Would you show every line from the records that holds "image"?

Stored data entries:
------------------------
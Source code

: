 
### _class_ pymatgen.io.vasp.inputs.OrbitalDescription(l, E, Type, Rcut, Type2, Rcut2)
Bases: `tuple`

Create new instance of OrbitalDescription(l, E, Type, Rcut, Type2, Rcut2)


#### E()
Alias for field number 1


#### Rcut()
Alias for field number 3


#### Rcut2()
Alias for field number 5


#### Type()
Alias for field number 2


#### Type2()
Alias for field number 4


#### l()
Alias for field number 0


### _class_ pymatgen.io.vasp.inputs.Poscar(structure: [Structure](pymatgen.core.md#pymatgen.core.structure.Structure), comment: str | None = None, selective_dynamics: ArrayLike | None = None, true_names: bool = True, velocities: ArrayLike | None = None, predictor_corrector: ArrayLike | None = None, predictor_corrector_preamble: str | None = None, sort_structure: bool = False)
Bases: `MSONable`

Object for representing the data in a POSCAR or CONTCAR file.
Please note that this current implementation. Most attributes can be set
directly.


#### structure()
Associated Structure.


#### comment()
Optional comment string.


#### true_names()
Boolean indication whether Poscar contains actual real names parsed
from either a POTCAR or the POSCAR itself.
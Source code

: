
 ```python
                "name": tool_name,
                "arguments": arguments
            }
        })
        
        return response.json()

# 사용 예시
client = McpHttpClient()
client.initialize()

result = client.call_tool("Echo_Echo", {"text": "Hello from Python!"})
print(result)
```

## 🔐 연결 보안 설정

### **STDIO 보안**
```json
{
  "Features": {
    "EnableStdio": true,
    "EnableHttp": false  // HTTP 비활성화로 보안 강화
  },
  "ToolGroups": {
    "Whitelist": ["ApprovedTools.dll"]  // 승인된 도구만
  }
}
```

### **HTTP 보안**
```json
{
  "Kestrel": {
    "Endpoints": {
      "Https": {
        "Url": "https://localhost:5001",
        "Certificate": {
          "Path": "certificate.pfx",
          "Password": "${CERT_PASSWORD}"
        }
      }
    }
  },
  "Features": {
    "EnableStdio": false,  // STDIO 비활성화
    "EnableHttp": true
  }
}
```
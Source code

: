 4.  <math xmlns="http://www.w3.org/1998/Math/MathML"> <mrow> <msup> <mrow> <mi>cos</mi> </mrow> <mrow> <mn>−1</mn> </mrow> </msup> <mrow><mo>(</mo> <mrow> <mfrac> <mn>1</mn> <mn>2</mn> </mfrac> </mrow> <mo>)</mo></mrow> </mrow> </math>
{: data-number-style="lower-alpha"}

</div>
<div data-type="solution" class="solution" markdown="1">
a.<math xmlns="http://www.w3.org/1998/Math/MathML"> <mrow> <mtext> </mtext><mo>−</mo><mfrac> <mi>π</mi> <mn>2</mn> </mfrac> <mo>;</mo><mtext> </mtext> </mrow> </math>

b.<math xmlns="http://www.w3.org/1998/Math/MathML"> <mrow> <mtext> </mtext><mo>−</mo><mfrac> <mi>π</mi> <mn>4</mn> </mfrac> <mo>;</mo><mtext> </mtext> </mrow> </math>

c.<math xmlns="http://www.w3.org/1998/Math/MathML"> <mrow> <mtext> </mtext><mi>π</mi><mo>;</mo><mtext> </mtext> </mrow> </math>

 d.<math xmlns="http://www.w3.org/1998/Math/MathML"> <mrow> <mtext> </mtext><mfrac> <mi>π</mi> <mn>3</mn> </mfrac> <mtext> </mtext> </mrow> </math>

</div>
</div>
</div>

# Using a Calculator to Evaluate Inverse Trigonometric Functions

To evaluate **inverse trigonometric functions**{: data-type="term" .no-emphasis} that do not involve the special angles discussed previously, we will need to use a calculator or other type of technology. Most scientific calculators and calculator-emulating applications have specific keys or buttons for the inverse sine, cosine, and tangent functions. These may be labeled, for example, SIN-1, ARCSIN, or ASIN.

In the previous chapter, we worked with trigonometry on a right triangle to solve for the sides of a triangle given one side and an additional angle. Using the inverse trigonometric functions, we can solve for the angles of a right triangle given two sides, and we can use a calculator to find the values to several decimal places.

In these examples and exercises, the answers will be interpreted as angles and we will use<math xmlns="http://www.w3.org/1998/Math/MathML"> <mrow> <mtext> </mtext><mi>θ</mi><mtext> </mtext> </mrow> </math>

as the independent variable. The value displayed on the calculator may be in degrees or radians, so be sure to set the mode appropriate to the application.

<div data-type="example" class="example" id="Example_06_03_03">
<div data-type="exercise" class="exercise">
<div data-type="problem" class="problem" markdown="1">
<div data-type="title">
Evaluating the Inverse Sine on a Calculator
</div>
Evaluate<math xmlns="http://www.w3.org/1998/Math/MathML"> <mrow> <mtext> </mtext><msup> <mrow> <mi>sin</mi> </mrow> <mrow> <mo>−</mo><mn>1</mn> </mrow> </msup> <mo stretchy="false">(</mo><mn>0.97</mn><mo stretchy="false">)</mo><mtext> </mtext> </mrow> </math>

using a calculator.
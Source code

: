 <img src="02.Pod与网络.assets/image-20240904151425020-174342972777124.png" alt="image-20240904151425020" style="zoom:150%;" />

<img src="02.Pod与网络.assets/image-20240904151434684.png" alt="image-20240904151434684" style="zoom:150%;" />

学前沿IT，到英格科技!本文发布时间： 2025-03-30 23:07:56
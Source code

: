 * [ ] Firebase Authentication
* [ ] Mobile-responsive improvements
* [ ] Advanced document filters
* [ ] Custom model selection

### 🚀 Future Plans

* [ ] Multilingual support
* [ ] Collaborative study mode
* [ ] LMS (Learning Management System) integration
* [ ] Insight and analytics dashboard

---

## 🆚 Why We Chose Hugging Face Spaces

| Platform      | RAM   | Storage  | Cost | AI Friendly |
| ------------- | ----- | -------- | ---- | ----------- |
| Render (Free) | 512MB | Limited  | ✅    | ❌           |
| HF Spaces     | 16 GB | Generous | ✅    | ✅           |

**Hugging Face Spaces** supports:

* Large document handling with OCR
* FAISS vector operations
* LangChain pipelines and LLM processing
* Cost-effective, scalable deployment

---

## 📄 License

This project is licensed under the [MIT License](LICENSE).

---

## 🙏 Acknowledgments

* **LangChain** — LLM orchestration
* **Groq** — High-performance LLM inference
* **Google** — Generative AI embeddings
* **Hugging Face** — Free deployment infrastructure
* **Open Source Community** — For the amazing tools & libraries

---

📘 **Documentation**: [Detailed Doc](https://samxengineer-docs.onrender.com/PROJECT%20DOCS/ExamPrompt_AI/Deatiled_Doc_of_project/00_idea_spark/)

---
------------------------
OUTPUT OF THE TASK:
: <img src="02.Pod与网络.assets/image-20240904151425020-174342972777124.png" alt="image-20240904151425020" style="zoom:150%;" />
<img src="02.Pod与网络.assets/image-20240904151434684.png" alt="image-20240904151434684" style="zoom:150%;" />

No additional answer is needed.